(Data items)
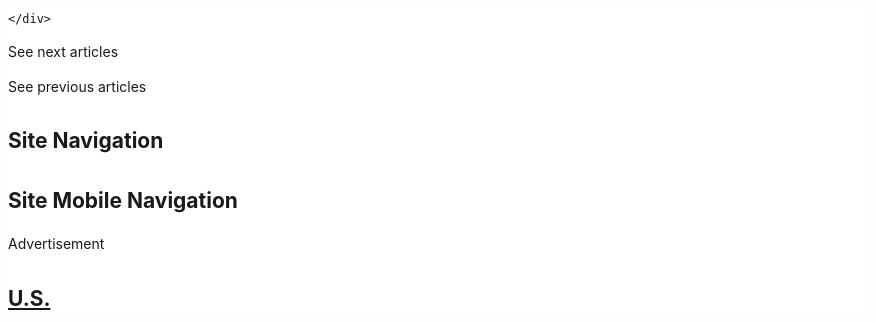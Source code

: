     </div>

<div class="ribbon-navigation-container">

<span class="visually-hidden">See next articles</span>

<div class="arrow arrow-right">

<div class="arrow-conceal">

</div>

</div>

<span class="visually-hidden">See previous
articles</span>

<div class="arrow arrow-left">

<div class="arrow-conceal">

</div>

</div>

</div>

</div>

## Site Navigation

## Site Mobile Navigation

<div id="navigation-edge" class="navigation-edge">

</div>

<div id="page" class="page">

<div id="TopAd" class="ad top-ad nocontent robots-nocontent">

<div class="accessibility-ad-header">

Advertisement

</div>

</div>

<div id="main" class="main" data-role="main">

<div class="story-meta">

<div class="kicker-container">

## <span class="kicker-label"> [U.S.](https://www.nytimes3xbfgragh.onion/section/us) </span>

<div id="sharetools-interactive" class="sharetools theme-classic sharetools-interactive" data-aria-label="tools" data-role="group" data-shares="show-all|Share" data-url="https://www.nytimes3xbfgragh.onion/interactive/2018/08/21/us/mueller-trump-charges.html" data-title="Roger Stone and Everyone Charged in the 2016 Election Investigations" data-author="By Karen Yourish, Larry Buchanan and Alicia Parlapiano" data-media="https://static01.graylady3jvrrxbe.onion/images/icons/t_logo_291_black.png" data-description="Roger J. Stone Jr., one of six Trump advisers convicted in cases stemming from the investigation by the special counsel, was sentenced to more than three years in prison." data-publish-date="August 21, 2018">

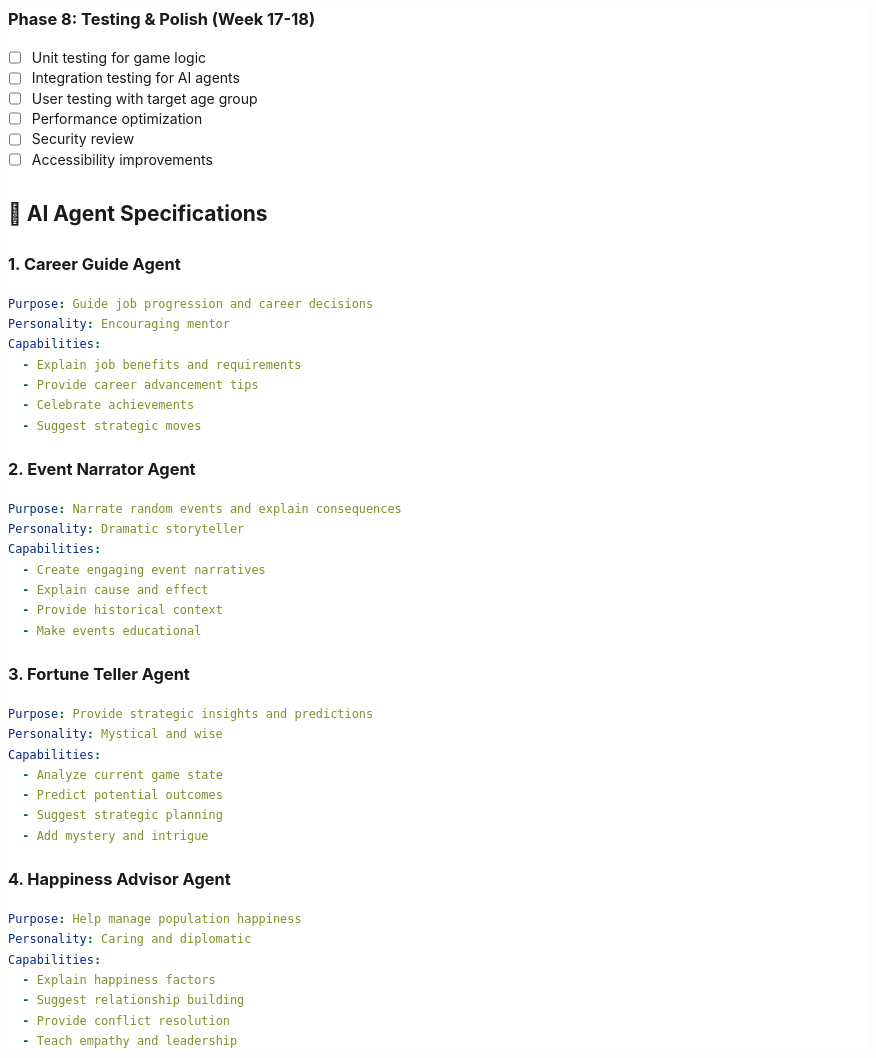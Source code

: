 ### Phase 8: Testing & Polish (Week 17-18)
- [ ] Unit testing for game logic
- [ ] Integration testing for AI agents
- [ ] User testing with target age group
- [ ] Performance optimization
- [ ] Security review
- [ ] Accessibility improvements

## 🤖 AI Agent Specifications

### 1. Career Guide Agent
```yaml
Purpose: Guide job progression and career decisions
Personality: Encouraging mentor
Capabilities:
  - Explain job benefits and requirements
  - Provide career advancement tips
  - Celebrate achievements
  - Suggest strategic moves
```

### 2. Event Narrator Agent
```yaml
Purpose: Narrate random events and explain consequences
Personality: Dramatic storyteller
Capabilities:
  - Create engaging event narratives
  - Explain cause and effect
  - Provide historical context
  - Make events educational
```

### 3. Fortune Teller Agent
```yaml
Purpose: Provide strategic insights and predictions
Personality: Mystical and wise
Capabilities:
  - Analyze current game state
  - Predict potential outcomes
  - Suggest strategic planning
  - Add mystery and intrigue
```

### 4. Happiness Advisor Agent
```yaml
Purpose: Help manage population happiness
Personality: Caring and diplomatic
Capabilities:
  - Explain happiness factors
  - Suggest relationship building
  - Provide conflict resolution
  - Teach empathy and leadership
```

== What you need to do ==
Write out the lines above, starting at the line that contains "### 3. Fortune Teller Agent" and ending with the final line, and nothing else; copy them exactly.

== Answer box ==
### 3. Fortune Teller Agent
```yaml
Purpose: Provide strategic insights and predictions
Personality: Mystical and wise
Capabilities:
  - Analyze current game state
  - Predict potential outcomes
  - Suggest strategic planning
  - Add mystery and intrigue
```

### 4. Happiness Advisor Agent
```yaml
Purpose: Help manage population happiness
Personality: Caring and diplomatic
Capabilities:
  - Explain happiness factors
  - Suggest relationship building
  - Provide conflict resolution
  - Teach empathy and leadership
```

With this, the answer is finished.